Ces dernières années ont vu péricliter
le petit commerce de détail frappé de plein fouet
par la dégringolade des prix. La trop longue récession
a conduit à la déflation, avec une foule de produits
frappés de réductions de 20, 30%, et davantage encore.
Les prix sont en fait tombés si bas que la notion de “prix
fixe” ne signifie plus grand-chose actuellement.
Témoins, les boutiques à 100 yens qui s’inscrivent
dans cette tendance. “Boutiques à 100 yens” par-ci,
“boutiques à 100 yens” par là! Ménagères
avisées, jeunes dans le vent, et autres catégories
sociales emboîtant le pas, n’ont plus que ce mot à
la bouche, déjà mué en réflexe de consommateur.
C’est la société Daiso Industries,
c’est-à-dire les “Entreprises des Grandes Créations”,
car cela mérite traduction, qui mit très habilement
le feu aux poudres.
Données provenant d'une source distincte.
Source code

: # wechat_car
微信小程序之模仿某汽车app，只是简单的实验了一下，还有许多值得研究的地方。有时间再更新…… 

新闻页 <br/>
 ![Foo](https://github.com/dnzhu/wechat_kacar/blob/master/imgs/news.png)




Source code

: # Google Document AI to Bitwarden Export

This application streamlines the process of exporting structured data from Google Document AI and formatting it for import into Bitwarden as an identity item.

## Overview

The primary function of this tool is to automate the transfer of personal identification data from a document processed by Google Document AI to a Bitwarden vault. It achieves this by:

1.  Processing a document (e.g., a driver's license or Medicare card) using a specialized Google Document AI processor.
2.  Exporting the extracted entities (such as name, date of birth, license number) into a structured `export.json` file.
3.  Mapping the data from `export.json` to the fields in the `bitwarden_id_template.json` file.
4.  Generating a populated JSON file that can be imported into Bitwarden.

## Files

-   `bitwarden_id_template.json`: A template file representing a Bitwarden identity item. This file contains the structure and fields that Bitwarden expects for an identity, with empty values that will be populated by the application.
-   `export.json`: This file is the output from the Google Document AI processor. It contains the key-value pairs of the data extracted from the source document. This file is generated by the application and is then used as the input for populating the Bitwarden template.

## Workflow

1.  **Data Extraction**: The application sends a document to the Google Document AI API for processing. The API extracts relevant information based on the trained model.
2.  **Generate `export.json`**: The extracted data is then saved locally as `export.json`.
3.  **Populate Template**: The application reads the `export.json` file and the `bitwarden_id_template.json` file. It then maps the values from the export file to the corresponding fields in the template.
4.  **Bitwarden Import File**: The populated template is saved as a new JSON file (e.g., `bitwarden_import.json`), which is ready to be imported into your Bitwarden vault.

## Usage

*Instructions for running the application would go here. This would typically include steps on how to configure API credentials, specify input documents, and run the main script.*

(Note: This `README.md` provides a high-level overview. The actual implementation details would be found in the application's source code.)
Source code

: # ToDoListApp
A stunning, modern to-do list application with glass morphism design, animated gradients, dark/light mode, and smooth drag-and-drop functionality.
La voilà propulsée au rang, annoncé
par sa raison sociale, des grosses sociétés comptant
un chapelet de deux mille boutiques dans tout le pays, toutes à
l’enseigne de la “Boutique à 100 yens Daiso”.
Ses 23,3 milliards de yens de chiffre d’affaires de 1995 ont
explosé à 200 milliards en 2000. Cela ne représente
pas moins de 850% d’augmentation en six ans seulement! Et Daiso
continue d’ouvrir de nouvelles boutiques au rythme infernal
de quarante par mois. Les ventes s’envolent et la cadence d’apparition
des nouvelles boutiques est, semble-t-il, la plus élevée
du Japon. Il suffit d’entendre “Daiso”pour penser
“boutiques à 100 yens” et vice-versa.
Cette pratique de vendre tout article en magasin à cent yens
est apparue pour la première fois il y a trente ans. Mais
ce n’est que tout récemment que l’idée a
cristallisé des réflexes d’achat positifs chez
le consommateur, probablement en raison de la grande qualité
des articles à 100 yen, nonobstant leur prix “ridiculement”
bas.
Autrefois, les détaillants voyaient les choses sous l’angle
suivant : au restaurant, un café pas cher se situant à
hauteur de 180 yens, si le tenancier entend le mettre à 100
yens pour attirer le client sans renoncer à gagner tout de
même quelque chose, il lui faudra forcément utiliser
une marque de grains moins chère qui ne lui coûte que
70 yens.
Mais chez Daiso on ne raisonne pas comme cela : on peut très
bien vendre 100 yens quelque chose qui en vaut davantage. La stratégie,
féroce s’il en est, est de travailler le prix de gros
en raison inversement proportionnelle des quantités commandées.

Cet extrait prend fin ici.